When Dean Wesley Smith talks about writing into the dark he implies some points that I think ought to be made explicit. Well, actually, some of these he does come out and say, but I think I need them said very plainly. Let’s start with the ones that he does say.
One point is that being prolific is good and not being prolific is bad, especially because of how the independent and electronic publishing worlds work. The magic number for “discoverability,” when book vendor sites actually start showing your work reliably to potential readers, is 20. 20 goddamn published books. I think a lot of people would consider this nearly unfathomable.

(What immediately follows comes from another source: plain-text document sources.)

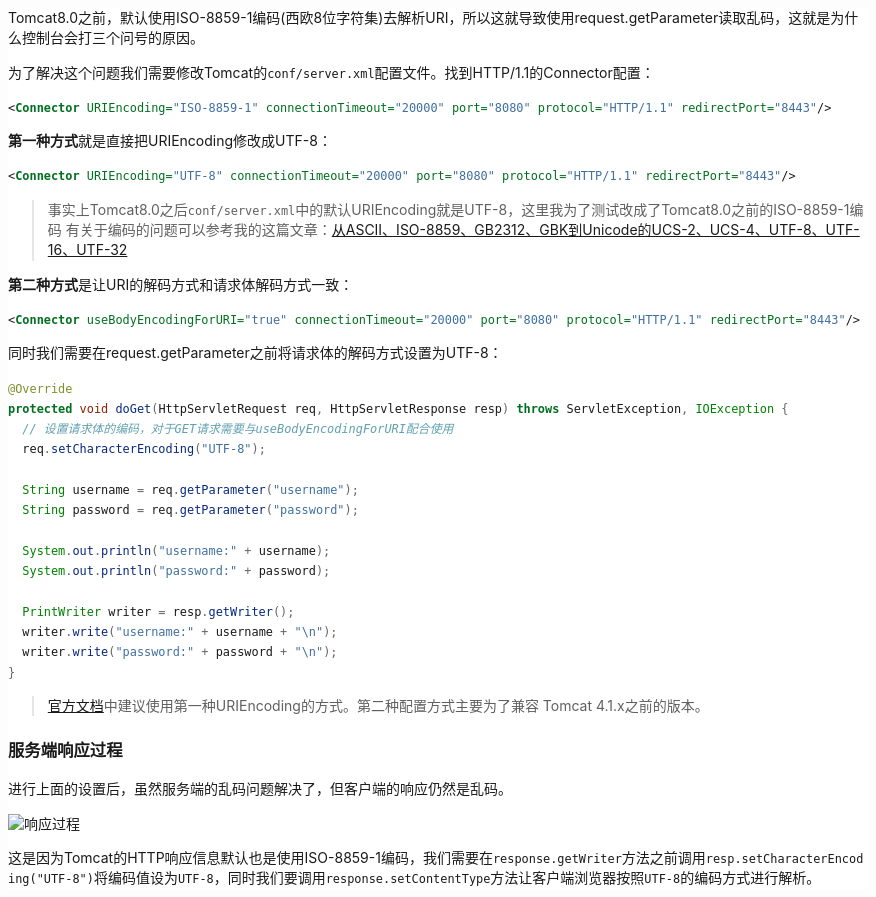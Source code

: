 Tomcat8.0之前，默认使用ISO-8859-1编码(西欧8位字符集)去解析URI，所以这就导致使用request.getParameter读取乱码，这就是为什么控制台会打三个问号的原因。

为了解决这个问题我们需要修改Tomcat的`conf/server.xml`配置文件。找到HTTP/1.1的Connector配置：

```xml
<Connector URIEncoding="ISO-8859-1" connectionTimeout="20000" port="8080" protocol="HTTP/1.1" redirectPort="8443"/>
```

**第一种方式**就是直接把URIEncoding修改成UTF-8：

```xml
<Connector URIEncoding="UTF-8" connectionTimeout="20000" port="8080" protocol="HTTP/1.1" redirectPort="8443"/>
```

> 事实上Tomcat8.0之后`conf/server.xml`中的默认URIEncoding就是UTF-8，这里我为了测试改成了Tomcat8.0之前的ISO-8859-1编码
> 有关于编码的问题可以参考我的这篇文章：[从ASCII、ISO-8859、GB2312、GBK到Unicode的UCS-2、UCS-4、UTF-8、UTF-16、UTF-32](http://blog.csdn.net/holmofy/article/details/72846118)

**第二种方式**是让URI的解码方式和请求体解码方式一致：

```xml
<Connector useBodyEncodingForURI="true" connectionTimeout="20000" port="8080" protocol="HTTP/1.1" redirectPort="8443"/>
```

同时我们需要在request.getParameter之前将请求体的解码方式设置为UTF-8：

```java
@Override
protected void doGet(HttpServletRequest req, HttpServletResponse resp) throws ServletException, IOException {
  // 设置请求体的编码，对于GET请求需要与useBodyEncodingForURI配合使用
  req.setCharacterEncoding("UTF-8");

  String username = req.getParameter("username");
  String password = req.getParameter("password");

  System.out.println("username:" + username);
  System.out.println("password:" + password);

  PrintWriter writer = resp.getWriter();
  writer.write("username:" + username + "\n");
  writer.write("password:" + password + "\n");
}
```

> [官方文档](file:///E:/JDevTools/apache-tomcat-8.0.36-windows-x64/webapps/docs/config/http.html#Common_Attributes)中建议使用第一种URIEncoding的方式。第二种配置方式主要为了兼容 Tomcat 4.1.x之前的版本。

### 服务端响应过程

进行上面的设置后，虽然服务端的乱码问题解决了，但客户端的响应仍然是乱码。

![响应过程](http://img-blog.csdn.net/20170922221250529?watermark/2/text/aHR0cDovL2Jsb2cuY3Nkbi5uZXQvSG9sbW9meQ==/font/5a6L5L2T/fontsize/400/fill/I0JBQkFCMA==/dissolve/70/gravity/SouthEast)

这是因为Tomcat的HTTP响应信息默认也是使用ISO-8859-1编码，我们需要在`response.getWriter`方法之前调用`resp.setCharacterEncoding("UTF-8")`将编码值设为`UTF-8`，同时我们要调用`response.setContentType`方法让客户端浏览器按照`UTF-8`的编码方式进行解析。
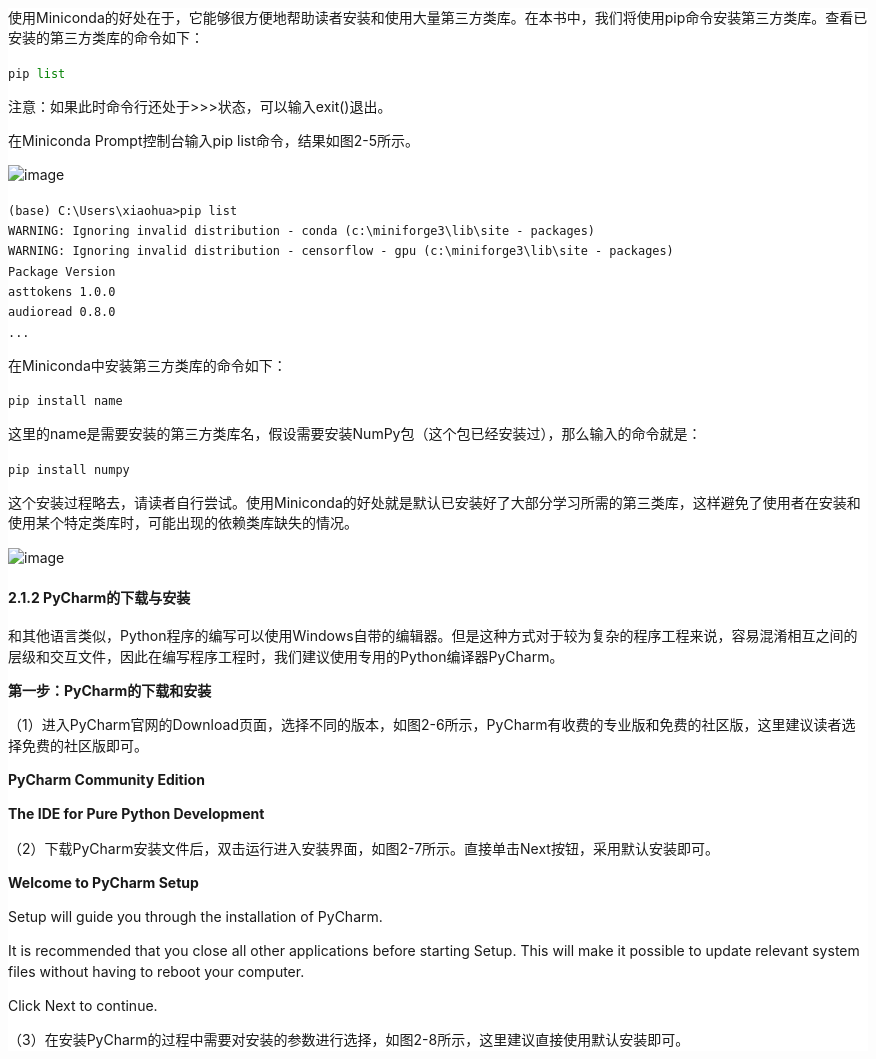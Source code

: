 使用Miniconda的好处在于，它能够很方便地帮助读者安装和使用大量第三方类库。在本书中，我们将使用pip命令安装第三方类库。查看已安装的第三方类库的命令如下：

```python
pip list
```
注意：如果此时命令行还处于>>>状态，可以输入exit()退出。

在Miniconda Prompt控制台输入pip list命令，结果如图2-5所示。

![image](https://github.com/user-attachments/assets/62517e58-abc8-426d-851b-f45fdfcbe809)



```
(base) C:\Users\xiaohua>pip list
WARNING: Ignoring invalid distribution - conda (c:\miniforge3\lib\site - packages)
WARNING: Ignoring invalid distribution - censorflow - gpu (c:\miniforge3\lib\site - packages)
Package Version
asttokens 1.0.0
audioread 0.8.0
...
```
在Miniconda中安装第三方类库的命令如下：
```python
pip install name
```
这里的name是需要安装的第三方类库名，假设需要安装NumPy包（这个包已经安装过），那么输入的命令就是：
```python
pip install numpy
```
这个安装过程略去，请读者自行尝试。使用Miniconda的好处就是默认已安装好了大部分学习所需的第三类库，这样避免了使用者在安装和使用某个特定类库时，可能出现的依赖类库缺失的情况。

![image](https://github.com/user-attachments/assets/d718d27f-31fc-4b0f-a4cc-93882f93124a)


#### 2.1.2 PyCharm的下载与安装
和其他语言类似，Python程序的编写可以使用Windows自带的编辑器。但是这种方式对于较为复杂的程序工程来说，容易混淆相互之间的层级和交互文件，因此在编写程序工程时，我们建议使用专用的Python编译器PyCharm。

**第一步：PyCharm的下载和安装**

（1）进入PyCharm官网的Download页面，选择不同的版本，如图2-6所示，PyCharm有收费的专业版和免费的社区版，这里建议读者选择免费的社区版即可。

**PyCharm Community Edition**

**The IDE for Pure Python Development**

（2）下载PyCharm安装文件后，双击运行进入安装界面，如图2-7所示。直接单击Next按钮，采用默认安装即可。

**Welcome to PyCharm Setup**

Setup will guide you through the installation of PyCharm.

It is recommended that you close all other applications before starting Setup. This will make it possible to update relevant system files without having to reboot your computer.

Click Next to continue.

（3）在安装PyCharm的过程中需要对安装的参数进行选择，如图2-8所示，这里建议直接使用默认安装即可。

Jane Austen only wrote 6, though she had some stuff going on like dying young. A lot of traditionally published authors that have written 20 books took a very long time to do it. Decades. DWS advocates for the pulp writer approach of blistering output. If you write 1,000 words an hour for 1 hour a day, taking weekends off, you would have a 40,000-word novel after just 2 months. That would be 6 books a year (actually slightly more), and you would reach discoverability in a little over 3 years. 20 books written in less time than a college degree with what is honestly not a huge commitment. Play around with the numbers and see how attainable it really is. (My goal this year is to write 12 books, which coincidentally gets me to discoverability since I published 8 last year, but also is a nice clean rate of 1 book per month. However, I know that I can write a novella in 2 weeks, so I could theoretically, at my current level, put out 26 books a year. Maybe for 2027.)
Another key point is the claim that writing a new story is better for your writing skill than revision. This compounds the advantage of following Heinlein’s Rules over fretting over one’s sparse body of work like, say, some of my college writing professors. You’ll become a better writer, so goes the claim, if you write 3 stories in 3 weeks rather than writing a story in 1 week, revising the first draft in 1 week, and revising the second draft in 1 week. And you’ll have more work anyway. And because revision is at best unhelpful and at worst harmful, there’s no reason you wouldn’t rather just have the 3 stories.